Question

Find the equation of tangent of the curve $y = \cos(x+y)$, $-2\pi \leq x \leq 2\pi$, which is parallel to the line $x + 2y = 0$.

Hint:

For tangents parallel to a line: find slope from given line, equate with $\dfrac{dy}{dx}$ of curve, then find points and equations.

Answer 1

Step 1: Slope of the given line. Equation: $x + 2y = 0 \;\Rightarrow\; y = -\tfrac{1}{2}x$. So, slope = $-\tfrac{1}{2}$.

Step 2: Differentiate the curve. Curve: \[ y = \cos(x+y) \] Differentiate both sides w.r.t. $x$: \[ \frac{dy}{dx} = -\sin(x+y)\left(1 + \frac{dy}{dx}\right) \] \[ \frac{dy}{dx} + \sin(x+y)\frac{dy}{dx} = -\sin(x+y) \] \[ \frac{dy}{dx}(1 + \sin(x+y)) = -\sin(x+y) \] \[ \frac{dy}{dx} = \frac{-\sin(x+y)}{1 + \sin(x+y)} \]

Step 3: Condition for parallelism. We need $\dfrac{dy}{dx} = -\tfrac{1}{2}$. \[ \frac{-\sin(x+y)}{1 + \sin(x+y)} = -\frac{1}{2} \] \[ \frac{\sin(x+y)}{1 + \sin(x+y)} = \frac{1}{2} \] \[ 2 \sin(x+y) = 1 + \sin(x+y) $\Rightarrow$ \sin(x+y) = 1 \]

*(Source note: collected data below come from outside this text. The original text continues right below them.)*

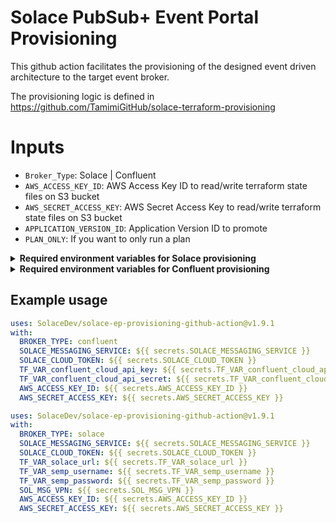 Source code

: # Solace PubSub+ Event Portal Provisioning 

This github action facilitates the provisioning of the designed event driven architecture to the target event broker.

The provisioning logic is defined in https://github.com/TamimiGitHub/solace-terraform-provisioning

# Inputs

- `Broker_Type`:  Solace | Confluent 
- `AWS_ACCESS_KEY_ID`: AWS Access Key ID to read/write terraform state files on S3 bucket
- `AWS_SECRET_ACCESS_KEY`: AWS Secret Access Key to read/write terraform state files on S3 bucket
- `APPLICATION_VERSION_ID`: Application Version ID to promote
- `PLAN_ONLY`: If you want to only run a plan

<details>
<summary> <b> Required environment variables for Solace provisioning </b></summary>

  | Env variable name  | Required/Optional | Description | Default |
  | ------------- | ------------- | ------------- | ------------- |
  | `SOLACE_CLOUD_TOKEN`  | Required  | Solace Cloud token | NA |
  | `TF_VAR_solace_url`  | Required  | Solace Broker URL | NA |
  | `TF_VAR_semp_username`  | Required  | Solace Broker SEMP username | NA |
  | `TF_VAR_semp_password`  | Required  | Solace Broker SEMP password | NA |
  | `SOL_MSG_VPN`  | Required  | Solace Broker message VPN | terraform |
  | `SOLACE_MESSAGING_SERVICE`  | Optional  | The target messaging service to provision | The first messaging service in EP |

</details>

<details>
<summary> <b> Required environment variables for Confluent provisioning </b></summary>

| Env variable name  | Required/Optional | Description | Default |
| ------------- | ------------- | ------------- | ------------- | 
| `SOLACE_CLOUD_TOKEN`  | Required  | Solace Cloud token | NA |
| `TF_VAR_confluent_cloud_api_key`  | Required  | Confluent cloud API Key with global access type| NA |
| `TF_VAR_confluent_cloud_api_secret`  | Required  | Confluent cloud API Secret with global access type| NA |
| `AWS_ACCESS_KEY_ID`  | Required  | AWS Key ID | NA |
| `AWS_SECRET_ACCESS_KEY`  | Required  | AWS Access Key | NA |
| `SOLACE_MESSAGING_SERVICE`  | Optional  | The target messaging service to provision | The first messaging service in EP |

</details>

## Example usage

```yaml
uses: SolaceDev/solace-ep-provisioning-github-action@v1.9.1
with:
  BROKER_TYPE: confluent
  SOLACE_MESSAGING_SERVICE: ${{ secrets.SOLACE_MESSAGING_SERVICE }}
  SOLACE_CLOUD_TOKEN: ${{ secrets.SOLACE_CLOUD_TOKEN }}
  TF_VAR_confluent_cloud_api_key: ${{ secrets.TF_VAR_confluent_cloud_api_key }}
  TF_VAR_confluent_cloud_api_secret: ${{ secrets.TF_VAR_confluent_cloud_api_secret }}
  AWS_ACCESS_KEY_ID: ${{ secrets.AWS_ACCESS_KEY_ID }}
  AWS_SECRET_ACCESS_KEY: ${{ secrets.AWS_SECRET_ACCESS_KEY }}
```

```yaml
uses: SolaceDev/solace-ep-provisioning-github-action@v1.9.1
with:
  BROKER_TYPE: solace
  SOLACE_MESSAGING_SERVICE: ${{ secrets.SOLACE_MESSAGING_SERVICE }}
  SOLACE_CLOUD_TOKEN: ${{ secrets.SOLACE_CLOUD_TOKEN }}
  TF_VAR_solace_url: ${{ secrets.TF_VAR_solace_url }}
  TF_VAR_semp_username: ${{ secrets.TF_VAR_semp_username }}
  TF_VAR_semp_password: ${{ secrets.TF_VAR_semp_password }}
  SOL_MSG_VPN: ${{ secrets.SOL_MSG_VPN }}
  AWS_ACCESS_KEY_ID: ${{ secrets.AWS_ACCESS_KEY_ID }}
  AWS_SECRET_ACCESS_KEY: ${{ secrets.AWS_SECRET_ACCESS_KEY }}
```

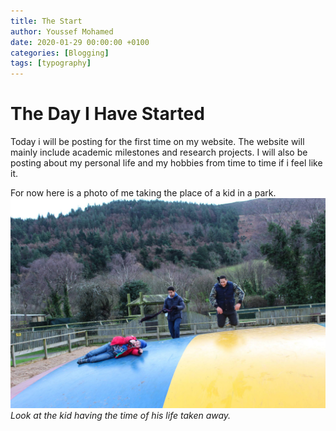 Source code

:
 ```yaml
---
title: The Start
author: Youssef Mohamed
date: 2020-01-29 00:00:00 +0100
categories: [Blogging]
tags: [typography]
---
```

# The Day I Have Started

Today i will be posting for the first time on my website. The website will mainly include academic milestones and research projects. I will also be posting about my personal life and my hobbies from time to time if i feel like it.

For now here is a photo of me taking the place of a kid in a park.
![me-against-a-kid](/images/kid.jpg)
_Look at the kid having the time of his life taken away._ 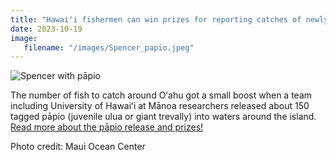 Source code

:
 ```yaml
---
title: "Hawaiʻi fishermen can win prizes for reporting catches of newly released pāpio"
date: 2023-10-19
image: 
   filename: "/images/Spencer_papio.jpeg"
---
```


![Spencer with pāpio](/images/Spencer_papio.jpeg)

The number of fish to catch around Oʻahu got a small boost when a team including University of Hawaiʻi at Mānoa researchers released about 150 tagged pāpio (juvenile ulua or giant trevally) into waters around the island. [Read more about the pāpio release and prizes!](https://www.hawaii.edu/news/2023/10/19/released-papio-himb/)

Photo credit: Maui Ocean Center
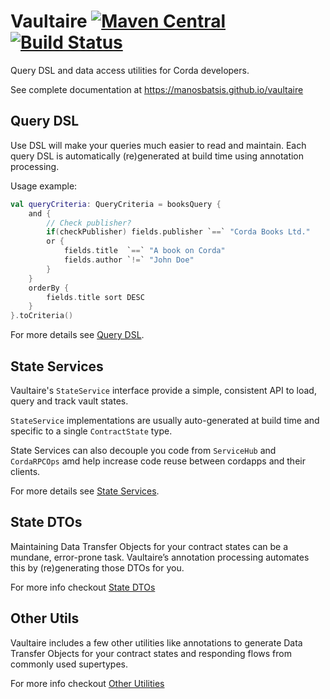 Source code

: # Vaultaire [![Maven Central](https://img.shields.io/maven-central/v/com.github.manosbatsis.vaultaire/vaultaire.svg)](https://repo1.maven.org/maven2/com/github/manosbatsis/vaultaire/vaultaire/) [![Build Status](https://travis-ci.org/manosbatsis/vaultaire.svg?branch=master)](https://travis-ci.org/manosbatsis/vaultaire)

Query DSL and data access utilities for Corda developers.   

See complete documentation at https://manosbatsis.github.io/vaultaire

## Query DSL

Use DSL will make your queries much easier to read and maintain. 
Each query DSL is automatically (re)generated at build time using annotation
processing.

Usage example:

```kotlin
val queryCriteria: QueryCriteria = booksQuery {
    and {
    	// Check publisher?
        if(checkPublisher) fields.publisher `==` "Corda Books Ltd."
        or {
            fields.title  `==` "A book on Corda"
            fields.author `!=` "John Doe"
        }
    }
    orderBy {
        fields.title sort DESC
    }
}.toCriteria()
```

For more details see [Query DSL](https://manosbatsis.github.io/vaultaire/core/query-dsl/).

## State Services

Vaultaire's `StateService` interface provide a simple, consistent API to
load, query and track vault states.

`StateService` implementations are usually auto-generated at build time
and specific to a single `ContractState` type.

State Services can also decouple you code from `ServiceHub` and `CordaRPCOps`
amd help increase code reuse between cordapps and their clients.

For more details see [State Services](https://manosbatsis.github.io/vaultaire/core/state-services/).

## State DTOs

Maintaining Data Transfer Objects for your contract states can be a mundane, error-prone task. 
Vaultaire’s annotation processing automates this by (re)generating those DTOs for you.

For more info checkout [State DTOs](https://manosbatsis.github.io/vaultaire/core/state-dtos/)


## Other Utils

Vaultaire includes a few other utilities like annotations to generate Data Transfer Objects for 
your contract states and responding flows from commonly used supertypes.

For more info checkout [Other Utilities](https://manosbatsis.github.io/vaultaire/core/other-utils/)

Step 4: Corresponding points. If $\sin(x+y) = 1 \;\Rightarrow\; x+y = \frac{\pi}{2} + 2n\pi$. Also, from curve $y = \cos(x+y) = \cos\left(\frac{\pi}{2} + 2n\pi\right) = 0$. So, $y=0$, $x = \frac{\pi}{2} + 2n\pi$. For $-2\pi \leq x \leq 2\pi$, possible $x = -\tfrac{3\pi}{2}, \; \tfrac{\pi}{2}$.

Step 5: Equation of tangent. Equation of tangent: $y - y_{1} = m(x - x_{1})$, with $m = -\tfrac{1}{2}$. At $\left(\tfrac{\pi}{2},0\right)$: \[ y - 0 = -\tfrac{1}{2}(x - \tfrac{\pi}{2}) \] \[ x + 2y - \tfrac{\pi}{2} = 0 \] At $\left(-\tfrac{3\pi}{2},0\right)$: \[ y - 0 = -\tfrac{1}{2}(x + \tfrac{3\pi}{2}) \] \[ x + 2y + \tfrac{3\pi}{2} = 0 \]

Final Answer: \[ \boxed{\; x + 2y - \tfrac{\pi}{2} = 0 \text{or} x + 2y + \tfrac{3\pi}{2} = 0 \;} \]